El entonces diputado local Salvador Arellano, resoplaba de coraje cuando el auxiliar le explicó que el secretario general no lo podía atender.

Molesto, le lanzó al asistente lo siguiente: “Dígale que recuerde que soy diputado, que él está a nuestro servicio; ¡que depende de nosotros!...”

Según la Ley Orgánica del Poder Legislativo, efectivamente la Secretaría General del Congreso es un órgano administrativo dependiente de la asamblea, de la junta de coordinación política y específicamente de la Comisión de Administración.

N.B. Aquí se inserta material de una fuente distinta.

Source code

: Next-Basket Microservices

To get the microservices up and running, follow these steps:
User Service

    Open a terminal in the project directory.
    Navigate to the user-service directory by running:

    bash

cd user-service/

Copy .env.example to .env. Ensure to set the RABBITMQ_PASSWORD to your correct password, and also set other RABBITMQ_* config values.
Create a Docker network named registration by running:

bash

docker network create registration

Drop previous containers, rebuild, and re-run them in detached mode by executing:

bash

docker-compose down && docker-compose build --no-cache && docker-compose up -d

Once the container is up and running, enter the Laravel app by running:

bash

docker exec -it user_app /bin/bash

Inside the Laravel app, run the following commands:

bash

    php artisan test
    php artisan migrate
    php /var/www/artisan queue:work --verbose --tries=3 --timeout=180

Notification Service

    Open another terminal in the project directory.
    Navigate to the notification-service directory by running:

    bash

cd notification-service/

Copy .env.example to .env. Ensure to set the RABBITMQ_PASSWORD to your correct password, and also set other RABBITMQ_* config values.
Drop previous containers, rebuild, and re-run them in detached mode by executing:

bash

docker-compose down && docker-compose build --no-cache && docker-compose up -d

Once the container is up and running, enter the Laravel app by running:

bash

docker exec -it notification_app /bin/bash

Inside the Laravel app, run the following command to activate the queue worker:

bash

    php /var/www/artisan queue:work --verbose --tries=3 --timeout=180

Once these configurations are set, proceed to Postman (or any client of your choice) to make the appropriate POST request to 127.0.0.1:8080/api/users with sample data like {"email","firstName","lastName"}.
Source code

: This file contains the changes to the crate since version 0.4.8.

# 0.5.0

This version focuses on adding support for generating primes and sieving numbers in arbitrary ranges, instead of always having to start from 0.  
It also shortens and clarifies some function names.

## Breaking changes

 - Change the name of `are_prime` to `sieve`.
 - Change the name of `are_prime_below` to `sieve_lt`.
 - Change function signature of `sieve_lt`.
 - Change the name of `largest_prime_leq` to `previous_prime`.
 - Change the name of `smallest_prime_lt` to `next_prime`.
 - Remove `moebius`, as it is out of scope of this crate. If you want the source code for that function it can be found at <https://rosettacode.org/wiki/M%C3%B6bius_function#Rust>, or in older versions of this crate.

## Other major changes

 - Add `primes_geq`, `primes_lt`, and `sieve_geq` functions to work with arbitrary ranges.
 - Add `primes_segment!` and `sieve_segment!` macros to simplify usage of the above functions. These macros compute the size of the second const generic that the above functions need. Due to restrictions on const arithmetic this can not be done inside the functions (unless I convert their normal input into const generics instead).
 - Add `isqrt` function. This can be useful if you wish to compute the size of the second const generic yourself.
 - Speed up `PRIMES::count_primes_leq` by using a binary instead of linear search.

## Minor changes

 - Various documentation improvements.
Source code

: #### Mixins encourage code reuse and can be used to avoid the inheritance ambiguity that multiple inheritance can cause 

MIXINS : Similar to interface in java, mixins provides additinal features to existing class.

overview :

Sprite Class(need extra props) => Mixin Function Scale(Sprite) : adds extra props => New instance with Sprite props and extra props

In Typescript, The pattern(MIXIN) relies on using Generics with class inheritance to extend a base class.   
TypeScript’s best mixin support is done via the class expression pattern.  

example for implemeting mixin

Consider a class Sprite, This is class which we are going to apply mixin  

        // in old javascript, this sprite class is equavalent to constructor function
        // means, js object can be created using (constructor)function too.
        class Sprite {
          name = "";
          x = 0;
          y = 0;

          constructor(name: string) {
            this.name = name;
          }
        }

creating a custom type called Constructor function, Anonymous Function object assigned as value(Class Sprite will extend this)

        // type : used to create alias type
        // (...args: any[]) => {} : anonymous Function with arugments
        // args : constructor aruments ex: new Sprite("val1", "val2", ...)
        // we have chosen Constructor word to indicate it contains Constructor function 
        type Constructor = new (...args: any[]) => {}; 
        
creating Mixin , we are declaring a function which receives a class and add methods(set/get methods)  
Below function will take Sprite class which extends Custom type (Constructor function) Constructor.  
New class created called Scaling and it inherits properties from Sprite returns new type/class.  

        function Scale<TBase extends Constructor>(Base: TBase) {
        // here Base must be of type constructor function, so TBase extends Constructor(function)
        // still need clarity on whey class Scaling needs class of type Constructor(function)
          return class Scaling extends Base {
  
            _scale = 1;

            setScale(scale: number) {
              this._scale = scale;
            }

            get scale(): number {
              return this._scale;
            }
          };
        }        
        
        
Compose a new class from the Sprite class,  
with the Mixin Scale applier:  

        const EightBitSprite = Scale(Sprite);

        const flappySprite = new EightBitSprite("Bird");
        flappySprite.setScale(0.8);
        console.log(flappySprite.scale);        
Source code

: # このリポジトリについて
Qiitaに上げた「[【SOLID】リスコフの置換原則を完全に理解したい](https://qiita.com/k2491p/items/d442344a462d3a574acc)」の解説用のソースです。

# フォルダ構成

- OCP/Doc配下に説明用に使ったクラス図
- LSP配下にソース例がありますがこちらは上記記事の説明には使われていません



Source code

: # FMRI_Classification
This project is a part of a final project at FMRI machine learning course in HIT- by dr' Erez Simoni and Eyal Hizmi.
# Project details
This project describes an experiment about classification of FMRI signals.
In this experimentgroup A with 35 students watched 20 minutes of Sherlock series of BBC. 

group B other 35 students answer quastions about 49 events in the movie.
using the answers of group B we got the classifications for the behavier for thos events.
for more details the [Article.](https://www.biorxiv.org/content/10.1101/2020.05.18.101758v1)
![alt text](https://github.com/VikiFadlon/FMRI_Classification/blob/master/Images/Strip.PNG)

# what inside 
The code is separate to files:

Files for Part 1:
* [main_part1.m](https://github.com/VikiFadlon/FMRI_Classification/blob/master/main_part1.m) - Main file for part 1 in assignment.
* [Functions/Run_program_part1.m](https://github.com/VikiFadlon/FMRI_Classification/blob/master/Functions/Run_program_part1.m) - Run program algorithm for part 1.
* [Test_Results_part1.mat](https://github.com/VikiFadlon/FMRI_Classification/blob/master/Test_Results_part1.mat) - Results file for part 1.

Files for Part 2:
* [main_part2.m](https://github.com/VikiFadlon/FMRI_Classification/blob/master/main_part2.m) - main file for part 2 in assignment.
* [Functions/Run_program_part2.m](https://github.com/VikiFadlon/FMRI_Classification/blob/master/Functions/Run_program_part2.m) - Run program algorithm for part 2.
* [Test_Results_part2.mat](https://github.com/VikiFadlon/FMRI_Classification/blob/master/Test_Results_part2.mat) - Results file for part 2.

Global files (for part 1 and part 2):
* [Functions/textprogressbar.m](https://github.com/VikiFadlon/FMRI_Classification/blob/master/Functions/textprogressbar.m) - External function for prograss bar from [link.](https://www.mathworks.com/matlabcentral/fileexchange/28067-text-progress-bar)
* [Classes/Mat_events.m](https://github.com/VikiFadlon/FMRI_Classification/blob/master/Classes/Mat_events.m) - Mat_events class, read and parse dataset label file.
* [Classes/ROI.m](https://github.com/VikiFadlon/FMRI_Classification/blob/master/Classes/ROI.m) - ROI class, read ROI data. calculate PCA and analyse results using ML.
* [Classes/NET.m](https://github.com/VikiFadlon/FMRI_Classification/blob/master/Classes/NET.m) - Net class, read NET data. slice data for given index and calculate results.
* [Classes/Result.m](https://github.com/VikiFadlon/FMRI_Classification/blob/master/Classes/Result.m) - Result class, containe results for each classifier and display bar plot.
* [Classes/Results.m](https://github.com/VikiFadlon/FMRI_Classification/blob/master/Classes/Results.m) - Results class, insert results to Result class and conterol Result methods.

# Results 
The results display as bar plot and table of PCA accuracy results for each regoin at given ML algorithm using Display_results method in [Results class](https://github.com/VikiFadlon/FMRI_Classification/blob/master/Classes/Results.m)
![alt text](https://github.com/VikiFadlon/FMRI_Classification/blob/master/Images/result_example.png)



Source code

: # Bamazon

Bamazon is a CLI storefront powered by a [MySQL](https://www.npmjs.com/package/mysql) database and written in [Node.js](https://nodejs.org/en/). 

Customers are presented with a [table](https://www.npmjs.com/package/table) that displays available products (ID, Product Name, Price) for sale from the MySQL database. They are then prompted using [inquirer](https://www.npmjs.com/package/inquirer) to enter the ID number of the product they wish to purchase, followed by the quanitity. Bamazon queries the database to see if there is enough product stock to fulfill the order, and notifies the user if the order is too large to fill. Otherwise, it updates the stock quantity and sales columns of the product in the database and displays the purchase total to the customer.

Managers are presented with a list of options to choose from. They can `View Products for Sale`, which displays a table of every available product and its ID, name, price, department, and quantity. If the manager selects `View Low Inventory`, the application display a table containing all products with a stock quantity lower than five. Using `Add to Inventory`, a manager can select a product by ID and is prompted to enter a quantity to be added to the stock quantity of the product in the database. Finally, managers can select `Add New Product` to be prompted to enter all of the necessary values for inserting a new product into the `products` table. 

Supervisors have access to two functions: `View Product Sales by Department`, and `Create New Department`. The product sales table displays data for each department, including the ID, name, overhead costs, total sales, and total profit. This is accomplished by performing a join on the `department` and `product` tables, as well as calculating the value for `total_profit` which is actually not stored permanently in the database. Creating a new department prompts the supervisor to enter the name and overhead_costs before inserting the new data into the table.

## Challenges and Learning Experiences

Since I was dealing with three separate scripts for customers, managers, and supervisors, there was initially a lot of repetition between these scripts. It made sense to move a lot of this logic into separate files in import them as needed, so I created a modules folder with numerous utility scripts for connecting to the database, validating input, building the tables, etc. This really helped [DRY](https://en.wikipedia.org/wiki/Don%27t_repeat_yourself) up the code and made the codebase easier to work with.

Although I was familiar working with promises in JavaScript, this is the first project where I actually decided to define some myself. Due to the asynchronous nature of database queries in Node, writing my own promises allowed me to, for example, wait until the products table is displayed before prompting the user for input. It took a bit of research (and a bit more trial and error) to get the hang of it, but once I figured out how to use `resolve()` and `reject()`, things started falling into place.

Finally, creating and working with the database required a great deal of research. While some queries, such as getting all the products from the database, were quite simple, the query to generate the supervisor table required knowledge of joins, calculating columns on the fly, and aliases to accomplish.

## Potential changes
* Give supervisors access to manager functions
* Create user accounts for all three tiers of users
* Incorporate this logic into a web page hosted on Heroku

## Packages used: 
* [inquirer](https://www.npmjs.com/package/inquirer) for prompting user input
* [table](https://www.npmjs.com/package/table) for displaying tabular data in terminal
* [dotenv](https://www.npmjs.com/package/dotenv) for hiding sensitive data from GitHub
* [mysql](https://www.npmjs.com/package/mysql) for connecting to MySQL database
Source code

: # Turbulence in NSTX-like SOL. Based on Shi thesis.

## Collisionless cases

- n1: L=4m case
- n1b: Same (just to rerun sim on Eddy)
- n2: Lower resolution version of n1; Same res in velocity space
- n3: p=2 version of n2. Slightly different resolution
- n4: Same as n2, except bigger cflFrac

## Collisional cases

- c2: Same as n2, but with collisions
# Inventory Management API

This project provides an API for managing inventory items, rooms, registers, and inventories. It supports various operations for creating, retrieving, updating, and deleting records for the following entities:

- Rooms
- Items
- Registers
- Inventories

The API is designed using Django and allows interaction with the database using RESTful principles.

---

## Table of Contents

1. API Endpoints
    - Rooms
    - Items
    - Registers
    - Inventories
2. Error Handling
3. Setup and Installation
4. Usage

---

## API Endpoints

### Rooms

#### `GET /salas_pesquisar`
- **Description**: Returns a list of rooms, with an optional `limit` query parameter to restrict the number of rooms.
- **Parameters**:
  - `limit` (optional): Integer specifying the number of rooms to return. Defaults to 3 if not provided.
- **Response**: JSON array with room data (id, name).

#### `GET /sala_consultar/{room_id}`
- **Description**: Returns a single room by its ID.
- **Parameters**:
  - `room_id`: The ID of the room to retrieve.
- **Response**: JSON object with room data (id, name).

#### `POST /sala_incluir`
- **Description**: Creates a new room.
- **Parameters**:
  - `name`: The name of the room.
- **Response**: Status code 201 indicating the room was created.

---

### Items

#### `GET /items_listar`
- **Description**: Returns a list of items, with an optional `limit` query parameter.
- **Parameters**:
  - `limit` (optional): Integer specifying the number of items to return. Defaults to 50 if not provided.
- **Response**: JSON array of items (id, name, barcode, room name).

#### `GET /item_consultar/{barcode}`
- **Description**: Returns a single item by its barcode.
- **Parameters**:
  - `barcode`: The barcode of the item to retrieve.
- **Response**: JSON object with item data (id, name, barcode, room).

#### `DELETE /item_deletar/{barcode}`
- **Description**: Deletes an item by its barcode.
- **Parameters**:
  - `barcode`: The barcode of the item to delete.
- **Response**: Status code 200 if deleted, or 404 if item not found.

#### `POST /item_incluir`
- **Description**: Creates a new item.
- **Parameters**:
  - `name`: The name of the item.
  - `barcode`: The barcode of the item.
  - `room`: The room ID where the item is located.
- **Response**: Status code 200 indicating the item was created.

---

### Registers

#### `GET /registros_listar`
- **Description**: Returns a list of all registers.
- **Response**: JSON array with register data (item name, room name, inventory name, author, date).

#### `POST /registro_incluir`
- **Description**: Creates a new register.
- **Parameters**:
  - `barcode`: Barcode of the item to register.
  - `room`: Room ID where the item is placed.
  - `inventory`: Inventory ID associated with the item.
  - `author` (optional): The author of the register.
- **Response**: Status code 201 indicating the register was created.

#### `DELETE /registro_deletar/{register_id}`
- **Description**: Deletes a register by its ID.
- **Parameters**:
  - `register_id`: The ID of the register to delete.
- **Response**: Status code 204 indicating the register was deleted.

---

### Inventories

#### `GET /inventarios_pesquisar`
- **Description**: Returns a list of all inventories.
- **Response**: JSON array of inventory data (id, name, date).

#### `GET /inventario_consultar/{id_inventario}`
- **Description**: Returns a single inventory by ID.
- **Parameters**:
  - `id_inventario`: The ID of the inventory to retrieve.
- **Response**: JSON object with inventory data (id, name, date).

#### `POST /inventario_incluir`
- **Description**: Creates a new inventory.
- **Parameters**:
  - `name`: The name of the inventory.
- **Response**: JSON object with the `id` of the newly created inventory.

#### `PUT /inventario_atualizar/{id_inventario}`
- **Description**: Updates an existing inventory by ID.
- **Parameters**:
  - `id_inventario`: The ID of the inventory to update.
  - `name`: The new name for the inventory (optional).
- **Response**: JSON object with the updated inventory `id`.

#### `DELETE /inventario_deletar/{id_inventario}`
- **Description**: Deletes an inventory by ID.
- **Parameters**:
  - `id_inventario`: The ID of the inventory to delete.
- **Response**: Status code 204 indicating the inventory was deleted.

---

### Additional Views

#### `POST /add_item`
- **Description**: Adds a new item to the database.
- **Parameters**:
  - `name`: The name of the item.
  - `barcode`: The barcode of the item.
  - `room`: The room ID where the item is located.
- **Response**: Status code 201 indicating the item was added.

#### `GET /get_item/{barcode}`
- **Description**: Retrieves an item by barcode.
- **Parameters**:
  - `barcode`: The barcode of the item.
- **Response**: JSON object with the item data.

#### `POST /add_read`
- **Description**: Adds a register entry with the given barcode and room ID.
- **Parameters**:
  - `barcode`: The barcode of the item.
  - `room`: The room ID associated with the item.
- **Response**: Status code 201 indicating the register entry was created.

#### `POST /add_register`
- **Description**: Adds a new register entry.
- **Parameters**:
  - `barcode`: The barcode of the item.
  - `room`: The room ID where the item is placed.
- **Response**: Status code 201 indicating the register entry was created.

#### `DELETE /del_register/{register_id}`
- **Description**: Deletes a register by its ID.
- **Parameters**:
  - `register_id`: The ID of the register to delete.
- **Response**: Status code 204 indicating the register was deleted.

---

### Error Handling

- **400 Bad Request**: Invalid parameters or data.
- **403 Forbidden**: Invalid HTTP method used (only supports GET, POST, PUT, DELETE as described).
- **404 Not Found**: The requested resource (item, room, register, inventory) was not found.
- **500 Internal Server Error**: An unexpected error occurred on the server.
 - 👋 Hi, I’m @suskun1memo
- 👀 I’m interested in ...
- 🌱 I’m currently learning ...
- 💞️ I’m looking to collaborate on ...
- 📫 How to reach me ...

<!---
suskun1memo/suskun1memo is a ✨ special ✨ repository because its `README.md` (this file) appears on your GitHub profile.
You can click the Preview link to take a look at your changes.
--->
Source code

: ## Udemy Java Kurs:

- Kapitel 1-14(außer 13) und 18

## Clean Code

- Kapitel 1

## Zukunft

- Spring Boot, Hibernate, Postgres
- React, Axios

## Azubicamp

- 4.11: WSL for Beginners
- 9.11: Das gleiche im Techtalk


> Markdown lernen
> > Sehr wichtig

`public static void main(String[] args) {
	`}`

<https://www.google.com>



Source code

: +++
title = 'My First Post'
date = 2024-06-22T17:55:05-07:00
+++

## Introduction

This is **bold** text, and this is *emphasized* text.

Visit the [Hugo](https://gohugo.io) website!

Cuando el 27 de marzo de 2009 la secretaría firmó el convenio con el despacho Consultores López Castro y Compañía, S. A. de C. V., en realidad ejecutaba un acuerdo del 2 de marzo de ese mismo año previamente aprobado por la Comisión de Administración, encabezada en ese tiempo por Jorge Arana Arana.

El escandaloso caso que derivó en la detención de Luis Octavio Pérez Pozos y que se obsequiara la orden de aprehensión contra Alfredo Argüelles, ambos ex secretarios del Congreso, tuvo desde el principio varias fallas por las que jurídicamente no era sustentable y aún así concluyó con una sentencia de pago.

Por ejemplo, cuando López Castro decidió demandar al Congreso en el juicio mercantil 242/2010-2 por la cantidad de 42 millones 386 mil pesos 521 pesos con 79 centavos, con el interés mensual del cinco por ciento, el área jurídica respondió con al menos 14 recursos.

Uno de ellos tenía que ver con la petición de cancelación del contrato fundatorio del reclamo de la empresa. El argumento fue que el secretario no representaba al Congreso para celebrar ese tipo de convenios.

También la defensa incluyó entre las pruebas un documento del Servicio de Administración Tributaria (SAT) que refiere que no existió ninguna devolución de impuestos que era parte del acuerdo con la consultora.

Pero el acuerdo del 2 de marzo de 2009 establecía, como condición de pago, la recuperación de los impuestos pagados en demasía a Hacienda. Sin embargo, el contrato firmado el 27 de marzo de 2009, omitió este candado y señalaba que la compañía tendría garantizado un pago de 42 millones de pesos en estimaciones y no necesariamente de lo recuperado.

Además, el Congreso contrademandó al despacho por el pago del anticipo de 575 mil pesos entregados a través de la factura 701 del 29 de septiembre del 2009, monto que actualmente es motivo del fraude que se ventila en tribunales.

A lo largo del proceso, la 59 legislatura también promovió el juicio de lesividad 212/2010 radicado en la primera sala unitaria del Tribunal de lo Administrativo del Estado y el juicio de amparo indirecto 1129/2011 en la mesa 1 del juzgado tercero en materia civil.

Pese a todos los recursos legales interpuestos, el 22 de marzo de 2011, los integrantes de la mesa directiva –estos sí, en representación del Congreso-- y los miembros de la Comisión de Administración, acuden ante el juzgado quinto de distrito en materia civil y celebran convenio con Consultores López Castro y Compañía, S. A. de C. V. con lo que se pone fin al juicio mercantil ordinario.

A la fecha, la empresa reclamaba más de 90 millones de pesos que sumaba la deuda. El acuerdo fue cubrir 58 millones de pesos en varios pagos que también se incumplieron.

Aunque el despacho finalmente declinó seguir exigiendo el pago, no devolvió los 575 mil pesos del anticipo.

Ahora que el gobierno estatal ha decidido ir a fondo con el caso del fraude al Congreso, la pregunta es si también irá contra toda la cadena de complicidades y omisiones. Por ejemplo, como dijo el mismo Octavio Pérez Pozos, comenzar por algunos de los distinguidos invitados al segundo informe de gobierno.